Photo © Russ Chastain
I knew I was going to need to finish the metal on this Mauser. I've previously tried cold bluing (which later turned brown) and a now-discontinued spray-on product called Perma-Fin. I wasn't thrilled with either of those results.

I got my hands on some Cerama-Coat, which is a spray-and-bake finish that comes in a rattle-type aerosol can. I got two cans of the stuff, which turned out to be a good thing, as you will see. The cans are tiny and only contain four ounces of the stuff, and I disagree with their claim that one can will coat two guns. Besides the small size of the cans, you end up wasting the stuff when it doesn't spray properly.

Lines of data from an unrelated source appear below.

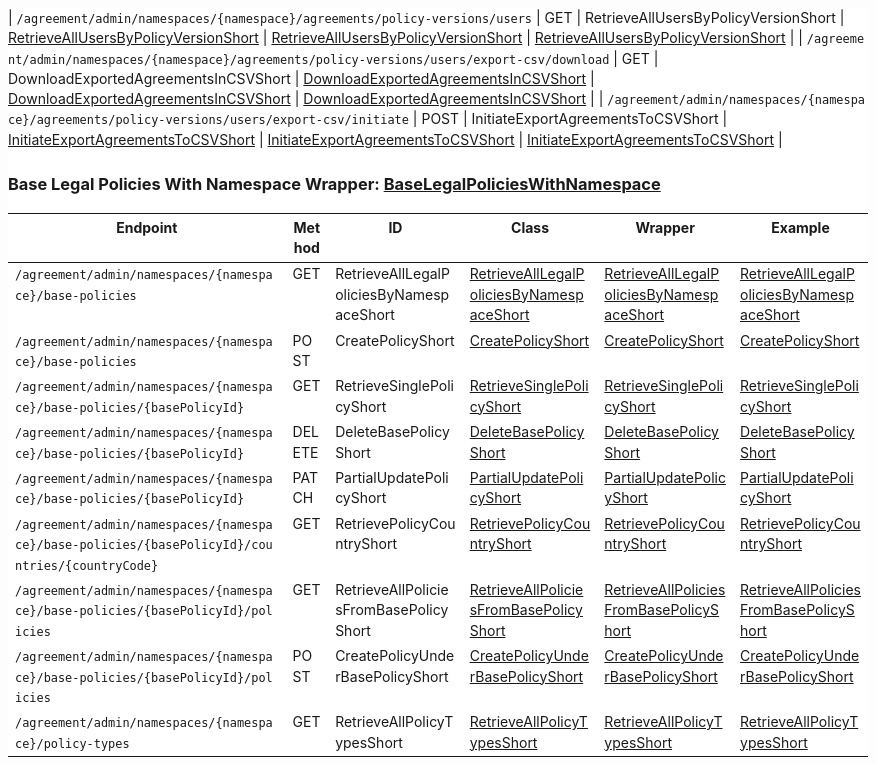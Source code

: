 | `/agreement/admin/namespaces/{namespace}/agreements/policy-versions/users` | GET | RetrieveAllUsersByPolicyVersionShort | [RetrieveAllUsersByPolicyVersionShort](../../legal-sdk/pkg/legalclient/agreement_with_namespace/agreement_with_namespace_client.go) | [RetrieveAllUsersByPolicyVersionShort](../../legal-sdk/pkg/wrapper_agreementWithNamespace.go) | [RetrieveAllUsersByPolicyVersionShort](../../samples/cli/cmd/legal/agreementWithNamespace/retrieveAllUsersByPolicyVersion.go) |
| `/agreement/admin/namespaces/{namespace}/agreements/policy-versions/users/export-csv/download` | GET | DownloadExportedAgreementsInCSVShort | [DownloadExportedAgreementsInCSVShort](../../legal-sdk/pkg/legalclient/agreement_with_namespace/agreement_with_namespace_client.go) | [DownloadExportedAgreementsInCSVShort](../../legal-sdk/pkg/wrapper_agreementWithNamespace.go) | [DownloadExportedAgreementsInCSVShort](../../samples/cli/cmd/legal/agreementWithNamespace/downloadExportedAgreementsInCSV.go) |
| `/agreement/admin/namespaces/{namespace}/agreements/policy-versions/users/export-csv/initiate` | POST | InitiateExportAgreementsToCSVShort | [InitiateExportAgreementsToCSVShort](../../legal-sdk/pkg/legalclient/agreement_with_namespace/agreement_with_namespace_client.go) | [InitiateExportAgreementsToCSVShort](../../legal-sdk/pkg/wrapper_agreementWithNamespace.go) | [InitiateExportAgreementsToCSVShort](../../samples/cli/cmd/legal/agreementWithNamespace/initiateExportAgreementsToCSV.go) |

### Base Legal Policies With Namespace Wrapper:  [BaseLegalPoliciesWithNamespace](../../legal-sdk/pkg/wrapper_baseLegalPoliciesWithNamespace.go)
| Endpoint | Method | ID | Class | Wrapper | Example |
|---|---|---|---|---|---|
| `/agreement/admin/namespaces/{namespace}/base-policies` | GET | RetrieveAllLegalPoliciesByNamespaceShort | [RetrieveAllLegalPoliciesByNamespaceShort](../../legal-sdk/pkg/legalclient/base_legal_policies_with_namespace/base_legal_policies_with_namespace_client.go) | [RetrieveAllLegalPoliciesByNamespaceShort](../../legal-sdk/pkg/wrapper_baseLegalPoliciesWithNamespace.go) | [RetrieveAllLegalPoliciesByNamespaceShort](../../samples/cli/cmd/legal/baseLegalPoliciesWithNamespace/retrieveAllLegalPoliciesByNamespace.go) |
| `/agreement/admin/namespaces/{namespace}/base-policies` | POST | CreatePolicyShort | [CreatePolicyShort](../../legal-sdk/pkg/legalclient/base_legal_policies_with_namespace/base_legal_policies_with_namespace_client.go) | [CreatePolicyShort](../../legal-sdk/pkg/wrapper_baseLegalPoliciesWithNamespace.go) | [CreatePolicyShort](../../samples/cli/cmd/legal/baseLegalPoliciesWithNamespace/createPolicy.go) |
| `/agreement/admin/namespaces/{namespace}/base-policies/{basePolicyId}` | GET | RetrieveSinglePolicyShort | [RetrieveSinglePolicyShort](../../legal-sdk/pkg/legalclient/base_legal_policies_with_namespace/base_legal_policies_with_namespace_client.go) | [RetrieveSinglePolicyShort](../../legal-sdk/pkg/wrapper_baseLegalPoliciesWithNamespace.go) | [RetrieveSinglePolicyShort](../../samples/cli/cmd/legal/baseLegalPoliciesWithNamespace/retrieveSinglePolicy.go) |
| `/agreement/admin/namespaces/{namespace}/base-policies/{basePolicyId}` | DELETE | DeleteBasePolicyShort | [DeleteBasePolicyShort](../../legal-sdk/pkg/legalclient/base_legal_policies_with_namespace/base_legal_policies_with_namespace_client.go) | [DeleteBasePolicyShort](../../legal-sdk/pkg/wrapper_baseLegalPoliciesWithNamespace.go) | [DeleteBasePolicyShort](../../samples/cli/cmd/legal/baseLegalPoliciesWithNamespace/deleteBasePolicy.go) |
| `/agreement/admin/namespaces/{namespace}/base-policies/{basePolicyId}` | PATCH | PartialUpdatePolicyShort | [PartialUpdatePolicyShort](../../legal-sdk/pkg/legalclient/base_legal_policies_with_namespace/base_legal_policies_with_namespace_client.go) | [PartialUpdatePolicyShort](../../legal-sdk/pkg/wrapper_baseLegalPoliciesWithNamespace.go) | [PartialUpdatePolicyShort](../../samples/cli/cmd/legal/baseLegalPoliciesWithNamespace/partialUpdatePolicy.go) |
| `/agreement/admin/namespaces/{namespace}/base-policies/{basePolicyId}/countries/{countryCode}` | GET | RetrievePolicyCountryShort | [RetrievePolicyCountryShort](../../legal-sdk/pkg/legalclient/base_legal_policies_with_namespace/base_legal_policies_with_namespace_client.go) | [RetrievePolicyCountryShort](../../legal-sdk/pkg/wrapper_baseLegalPoliciesWithNamespace.go) | [RetrievePolicyCountryShort](../../samples/cli/cmd/legal/baseLegalPoliciesWithNamespace/retrievePolicyCountry.go) |
| `/agreement/admin/namespaces/{namespace}/base-policies/{basePolicyId}/policies` | GET | RetrieveAllPoliciesFromBasePolicyShort | [RetrieveAllPoliciesFromBasePolicyShort](../../legal-sdk/pkg/legalclient/base_legal_policies_with_namespace/base_legal_policies_with_namespace_client.go) | [RetrieveAllPoliciesFromBasePolicyShort](../../legal-sdk/pkg/wrapper_baseLegalPoliciesWithNamespace.go) | [RetrieveAllPoliciesFromBasePolicyShort](../../samples/cli/cmd/legal/baseLegalPoliciesWithNamespace/retrieveAllPoliciesFromBasePolicy.go) |
| `/agreement/admin/namespaces/{namespace}/base-policies/{basePolicyId}/policies` | POST | CreatePolicyUnderBasePolicyShort | [CreatePolicyUnderBasePolicyShort](../../legal-sdk/pkg/legalclient/base_legal_policies_with_namespace/base_legal_policies_with_namespace_client.go) | [CreatePolicyUnderBasePolicyShort](../../legal-sdk/pkg/wrapper_baseLegalPoliciesWithNamespace.go) | [CreatePolicyUnderBasePolicyShort](../../samples/cli/cmd/legal/baseLegalPoliciesWithNamespace/createPolicyUnderBasePolicy.go) |
| `/agreement/admin/namespaces/{namespace}/policy-types` | GET | RetrieveAllPolicyTypesShort | [RetrieveAllPolicyTypesShort](../../legal-sdk/pkg/legalclient/base_legal_policies_with_namespace/base_legal_policies_with_namespace_client.go) | [RetrieveAllPolicyTypesShort](../../legal-sdk/pkg/wrapper_baseLegalPoliciesWithNamespace.go) | [RetrieveAllPolicyTypesShort](../../samples/cli/cmd/legal/baseLegalPoliciesWithNamespace/retrieveAllPolicyTypes.go) |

The instructions said that the appearance of the finish, which turns out to be matte black, will be the same regardless of whether the metal to which it's applied is polished or rough - but that adhesion will be much greater if the surface is rougher. So, after thoroughly removing all rust and other crud, I sanded the surfaces to rough them up, and thoroughly degreased the parts.

I did not prep every part before I began finishing some of them; in other words, I would prep a couple parts and finish them, and start prepping other parts while those parts were cooking. I started small; first I did some screws.

I shook the can of Cerama-Coat very well, for a full minute - which is a long time to shake a can. When I attempted to spray the heads of the screws, the substance came out like silly string instead of spraying. (I'd read of this in user reviews on MidwayUSA's site.) I swapped nozzles with the other can, and had the same results.

So, I shook the second can for a minute and then used it. It sprayed, but it came out pretty lumpy-bumpy. I took some photos and allowed the parts to dry for the required 30 minutes, then applied another coat. 30 minutes later, I put them in the oven to bake for an hour at 350 degrees.

The bumpiness settled down and the finish became matte instead of glossy, as the photo above illustrates... but the finish had tiny craters in it, and later fell right off of the screws in several places, and I had to refinish them.